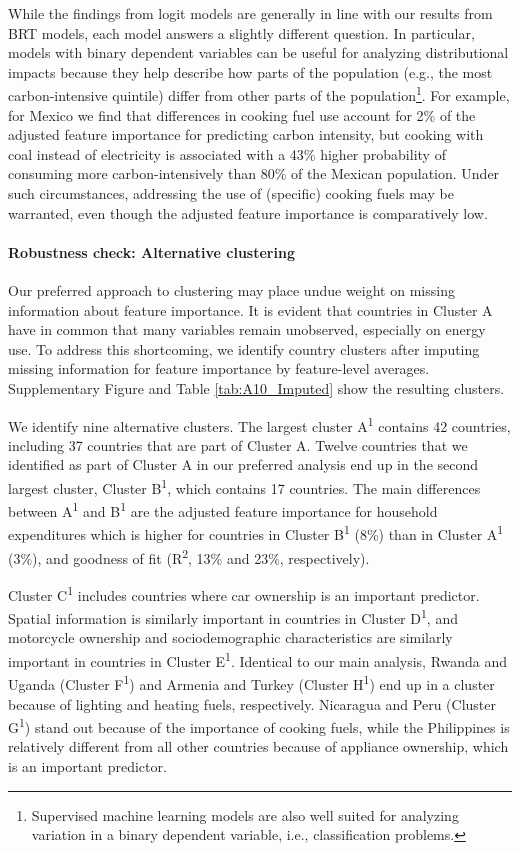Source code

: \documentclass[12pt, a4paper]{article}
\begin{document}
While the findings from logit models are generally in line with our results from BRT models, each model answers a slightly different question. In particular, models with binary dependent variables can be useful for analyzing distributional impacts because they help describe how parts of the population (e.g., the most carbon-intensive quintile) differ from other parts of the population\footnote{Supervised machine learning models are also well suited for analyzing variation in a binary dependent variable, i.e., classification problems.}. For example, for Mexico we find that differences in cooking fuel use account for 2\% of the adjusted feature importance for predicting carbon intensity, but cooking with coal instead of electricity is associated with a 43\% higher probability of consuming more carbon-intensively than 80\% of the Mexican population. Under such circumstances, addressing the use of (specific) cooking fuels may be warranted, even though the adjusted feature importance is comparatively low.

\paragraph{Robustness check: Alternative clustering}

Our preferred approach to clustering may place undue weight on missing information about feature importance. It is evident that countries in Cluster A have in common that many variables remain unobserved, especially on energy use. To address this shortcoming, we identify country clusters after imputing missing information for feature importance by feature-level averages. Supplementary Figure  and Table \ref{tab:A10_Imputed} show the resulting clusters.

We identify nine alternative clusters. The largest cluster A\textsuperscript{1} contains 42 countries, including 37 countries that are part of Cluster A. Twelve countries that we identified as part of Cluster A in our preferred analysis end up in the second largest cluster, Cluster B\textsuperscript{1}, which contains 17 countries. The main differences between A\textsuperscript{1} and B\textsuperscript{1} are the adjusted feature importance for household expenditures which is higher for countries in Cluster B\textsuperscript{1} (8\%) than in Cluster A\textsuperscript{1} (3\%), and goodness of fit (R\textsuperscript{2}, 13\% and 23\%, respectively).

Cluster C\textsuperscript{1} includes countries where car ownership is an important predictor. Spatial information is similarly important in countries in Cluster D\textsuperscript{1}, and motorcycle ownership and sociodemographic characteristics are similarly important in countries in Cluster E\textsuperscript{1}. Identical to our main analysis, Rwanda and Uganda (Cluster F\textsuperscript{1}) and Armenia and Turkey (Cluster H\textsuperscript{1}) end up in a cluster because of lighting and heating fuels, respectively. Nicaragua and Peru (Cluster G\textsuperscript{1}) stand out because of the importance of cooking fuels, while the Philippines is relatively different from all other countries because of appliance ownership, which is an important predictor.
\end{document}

....................

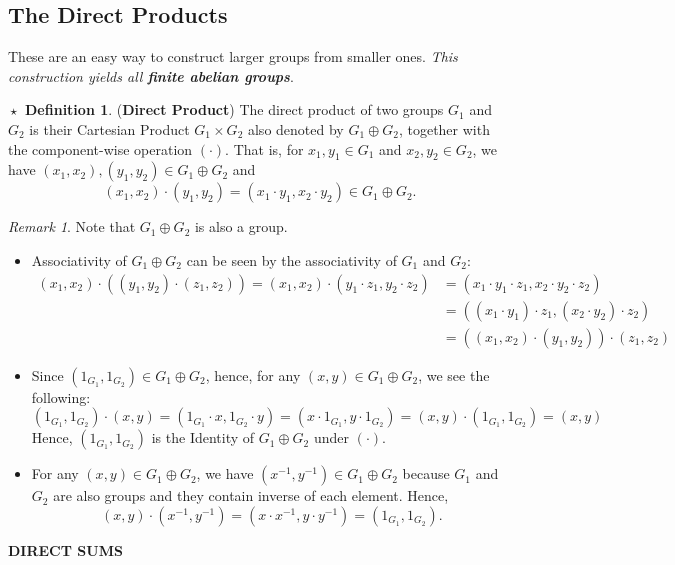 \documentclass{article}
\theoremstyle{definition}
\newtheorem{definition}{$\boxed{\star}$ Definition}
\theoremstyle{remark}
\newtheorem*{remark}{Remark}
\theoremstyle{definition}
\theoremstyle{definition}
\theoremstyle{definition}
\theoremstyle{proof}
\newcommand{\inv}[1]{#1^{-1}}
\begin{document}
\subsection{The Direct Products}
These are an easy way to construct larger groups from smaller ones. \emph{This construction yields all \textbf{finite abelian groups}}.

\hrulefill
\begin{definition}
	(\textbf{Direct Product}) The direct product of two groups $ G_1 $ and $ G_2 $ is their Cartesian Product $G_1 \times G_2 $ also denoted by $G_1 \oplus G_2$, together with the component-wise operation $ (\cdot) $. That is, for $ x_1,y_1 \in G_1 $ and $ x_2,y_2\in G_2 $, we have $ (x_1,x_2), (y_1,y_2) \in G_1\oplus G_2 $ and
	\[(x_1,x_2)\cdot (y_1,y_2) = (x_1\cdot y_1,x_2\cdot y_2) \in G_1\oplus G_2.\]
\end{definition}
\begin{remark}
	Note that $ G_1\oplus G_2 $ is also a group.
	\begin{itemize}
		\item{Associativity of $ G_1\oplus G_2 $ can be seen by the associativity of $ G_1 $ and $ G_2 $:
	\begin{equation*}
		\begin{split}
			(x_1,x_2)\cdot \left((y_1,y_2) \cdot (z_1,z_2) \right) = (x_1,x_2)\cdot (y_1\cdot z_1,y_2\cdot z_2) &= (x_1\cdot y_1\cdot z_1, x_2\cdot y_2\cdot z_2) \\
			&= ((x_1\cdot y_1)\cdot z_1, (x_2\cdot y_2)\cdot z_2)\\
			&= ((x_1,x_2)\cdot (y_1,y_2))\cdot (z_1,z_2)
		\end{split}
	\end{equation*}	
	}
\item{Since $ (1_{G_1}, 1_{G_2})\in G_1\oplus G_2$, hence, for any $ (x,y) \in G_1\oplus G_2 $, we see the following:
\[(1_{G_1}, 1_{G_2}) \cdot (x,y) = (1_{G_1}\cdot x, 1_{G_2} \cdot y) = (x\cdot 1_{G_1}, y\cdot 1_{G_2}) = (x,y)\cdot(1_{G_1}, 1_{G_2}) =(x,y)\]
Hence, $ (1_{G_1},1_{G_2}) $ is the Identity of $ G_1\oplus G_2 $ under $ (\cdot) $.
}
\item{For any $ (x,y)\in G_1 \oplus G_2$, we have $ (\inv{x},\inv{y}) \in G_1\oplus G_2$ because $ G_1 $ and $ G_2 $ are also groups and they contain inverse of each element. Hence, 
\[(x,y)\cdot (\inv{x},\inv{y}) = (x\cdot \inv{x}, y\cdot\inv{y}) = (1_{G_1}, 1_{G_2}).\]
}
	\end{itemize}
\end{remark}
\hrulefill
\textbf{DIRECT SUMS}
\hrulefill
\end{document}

....................

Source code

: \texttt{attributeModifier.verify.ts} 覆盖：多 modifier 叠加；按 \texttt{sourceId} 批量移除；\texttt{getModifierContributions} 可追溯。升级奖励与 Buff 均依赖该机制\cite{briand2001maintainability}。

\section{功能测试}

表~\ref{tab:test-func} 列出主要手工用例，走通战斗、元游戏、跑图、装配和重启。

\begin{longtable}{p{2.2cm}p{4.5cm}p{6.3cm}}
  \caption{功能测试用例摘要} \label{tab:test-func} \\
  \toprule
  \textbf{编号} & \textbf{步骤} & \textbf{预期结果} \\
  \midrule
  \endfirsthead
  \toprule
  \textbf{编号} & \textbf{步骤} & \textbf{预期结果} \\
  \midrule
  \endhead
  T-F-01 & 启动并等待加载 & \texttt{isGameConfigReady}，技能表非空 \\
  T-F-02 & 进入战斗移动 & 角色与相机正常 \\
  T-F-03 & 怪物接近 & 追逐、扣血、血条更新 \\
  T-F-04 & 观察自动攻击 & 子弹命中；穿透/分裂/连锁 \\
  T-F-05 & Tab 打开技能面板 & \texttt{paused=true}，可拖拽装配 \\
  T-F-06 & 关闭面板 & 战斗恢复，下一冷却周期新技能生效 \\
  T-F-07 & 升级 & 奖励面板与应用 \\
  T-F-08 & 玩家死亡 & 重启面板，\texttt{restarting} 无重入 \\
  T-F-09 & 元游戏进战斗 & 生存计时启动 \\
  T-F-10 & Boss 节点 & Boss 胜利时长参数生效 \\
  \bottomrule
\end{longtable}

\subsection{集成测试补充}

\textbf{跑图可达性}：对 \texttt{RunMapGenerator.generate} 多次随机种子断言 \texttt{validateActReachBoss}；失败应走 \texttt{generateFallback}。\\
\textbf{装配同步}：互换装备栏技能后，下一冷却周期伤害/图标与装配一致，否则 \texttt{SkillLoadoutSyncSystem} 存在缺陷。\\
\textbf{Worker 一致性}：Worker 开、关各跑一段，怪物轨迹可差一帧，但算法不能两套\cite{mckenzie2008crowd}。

....................

● **Your instructions**:
Output exactly one stretch of the listing: from the line containing "G_2$, hence, for" through the line containing "y) = (x\cdot", both end lines included.

● **Answer for the task**:
\item{Since $ (1_{G_1}, 1_{G_2})\in G_1\oplus G_2$, hence, for any $ (x,y) \in G_1\oplus G_2 $, we see the following:
\[(1_{G_1}, 1_{G_2}) \cdot (x,y) = (1_{G_1}\cdot x, 1_{G_2} \cdot y) = (x\cdot 1_{G_1}, y\cdot 1_{G_2}) = (x,y)\cdot(1_{G_1}, 1_{G_2}) =(x,y)\]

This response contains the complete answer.